The Rewrite Tool also gives you access to the Smalltalk Parse Tree, though
this isn't quite as pretty as Lisp's. However, you can very easily apply a
Visitor to your AST. Perhaps even better, there's also a { : ... } syntax for
executing arbitrary Smalltalk code to do your transform.

 _which brings us to the necessity of all the parentheses_

Yes, Lisp is it's own AST! That's amazingly brilliant! Makes software
toolsmithing equivalent to just plain programming.

------
jpedrosa
Hi. My experience lies in Ruby and in JavaScript (these days) so I can see
these worlds however close, differently.

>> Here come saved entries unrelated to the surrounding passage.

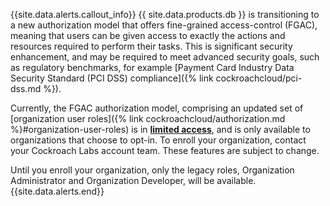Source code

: {{site.data.alerts.callout_info}}
{{ site.data.products.db }} is transitioning to a new authorization model that offers fine-grained access-control (FGAC), meaning that users can be given access to exactly the actions and resources required to perform their tasks. This is significant security enhancement, and may be required to meet advanced security goals, such as regulatory benchmarks, for example [Payment Card Industry Data Security Standard (PCI DSS) compliance]({% link cockroachcloud/pci-dss.md %}).

Currently, the FGAC authorization model, comprising an updated set of [organization user roles]({% link cockroachcloud/authorization.md %}#organization-user-roles) is in [**limited access**](https://www.cockroachlabs.com/docs/{{site.current_cloud_version}}/cockroachdb-feature-availability), and is only available to organizations that choose to opt-in. To enroll your organization, contact your Cockroach Labs account team. These features are subject to change.

Until you enroll your organization, only the legacy roles, Organization Administrator and Organization Developer, will be available.
{{site.data.alerts.end}}
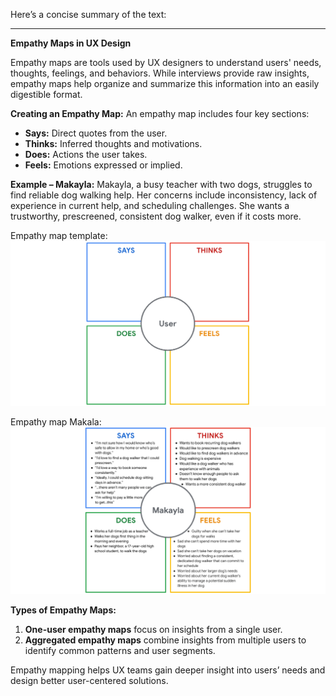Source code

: Here’s a concise summary of the text:

---

**Empathy Maps in UX Design**

Empathy maps are tools used by UX designers to understand users' needs, thoughts, feelings, and behaviors. While interviews provide raw insights, empathy maps help organize and summarize this information into an easily digestible format.

**Creating an Empathy Map:**
An empathy map includes four key sections:

* **Says:** Direct quotes from the user.
* **Thinks:** Inferred thoughts and motivations.
* **Does:** Actions the user takes.
* **Feels:** Emotions expressed or implied.

**Example – Makayla:**
Makayla, a busy teacher with two dogs, struggles to find reliable dog walking help. Her concerns include inconsistency, lack of experience in current help, and scheduling challenges. She wants a trustworthy, prescreened, consistent dog walker, even if it costs more.

Empathy map template:
![alt text](empathymap-template.png)

Empathy map Makala:
![alt text](empathymap-makala.png)

**Types of Empathy Maps:**

1. **One-user empathy maps** focus on insights from a single user.
2. **Aggregated empathy maps** combine insights from multiple users to identify common patterns and user segments.

Empathy mapping helps UX teams gain deeper insight into users’ needs and design better user-centered solutions.

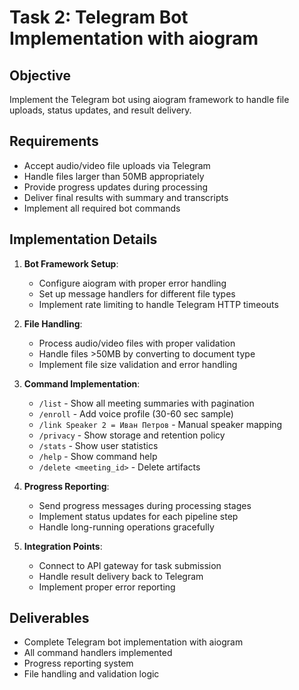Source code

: # Task 2: Telegram Bot Implementation with aiogram

## Objective

Implement the Telegram bot using aiogram framework to handle file uploads, status updates, and result delivery.

## Requirements

- Accept audio/video file uploads via Telegram
- Handle files larger than 50MB appropriately
- Provide progress updates during processing
- Deliver final results with summary and transcripts
- Implement all required bot commands

## Implementation Details

1. **Bot Framework Setup**:
   - Configure aiogram with proper error handling
   - Set up message handlers for different file types
   - Implement rate limiting to handle Telegram HTTP timeouts

2. **File Handling**:
   - Process audio/video files with proper validation
   - Handle files >50MB by converting to document type
   - Implement file size validation and error handling

3. **Command Implementation**:
   - `/list` - Show all meeting summaries with pagination
   - `/enroll` - Add voice profile (30-60 sec sample)
   - `/link Speaker 2 = Иван Петров` - Manual speaker mapping
   - `/privacy` - Show storage and retention policy
   - `/stats` - Show user statistics
   - `/help` - Show command help
   - `/delete <meeting_id>` - Delete artifacts

4. **Progress Reporting**:
   - Send progress messages during processing stages
   - Implement status updates for each pipeline step
   - Handle long-running operations gracefully

5. **Integration Points**:
   - Connect to API gateway for task submission
   - Handle result delivery back to Telegram
   - Implement proper error reporting

## Deliverables

- Complete Telegram bot implementation with aiogram
- All command handlers implemented
- Progress reporting system
- File handling and validation logic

In Ruby I have all kinds of gimmicks
that help with cutting the chase when that's what I want, but I also can make
it a little harder when I am interested in something else, in experimenting
with some other approach.

What I find a little disgusting is when my "meta-programming" in Ruby starts
doing things like when an exception occurs, it points to a line number
slightly different than where it really is, or when the backtrace becomes all
the more "hacked" with harder to understand things thrown in there. It serves
to remind us that there are tradeoffs involved. Also there is the issue
creating shareable modules and when you start hacking it away it can make it
all the more harder to share. But it's more than fun, it does work, it's just
that one can have mixed feelings because for ever cool finding or development,
there can exist a little nuisance as well or something that you cannot quite
do anymore because you deviated from mainstream...

I gotta go have lunch!

Be well.

------
jcl
I'd love to hear what the difference is between arc macros and scheme hygenic
macros that makes one effortless and the other unhelpful.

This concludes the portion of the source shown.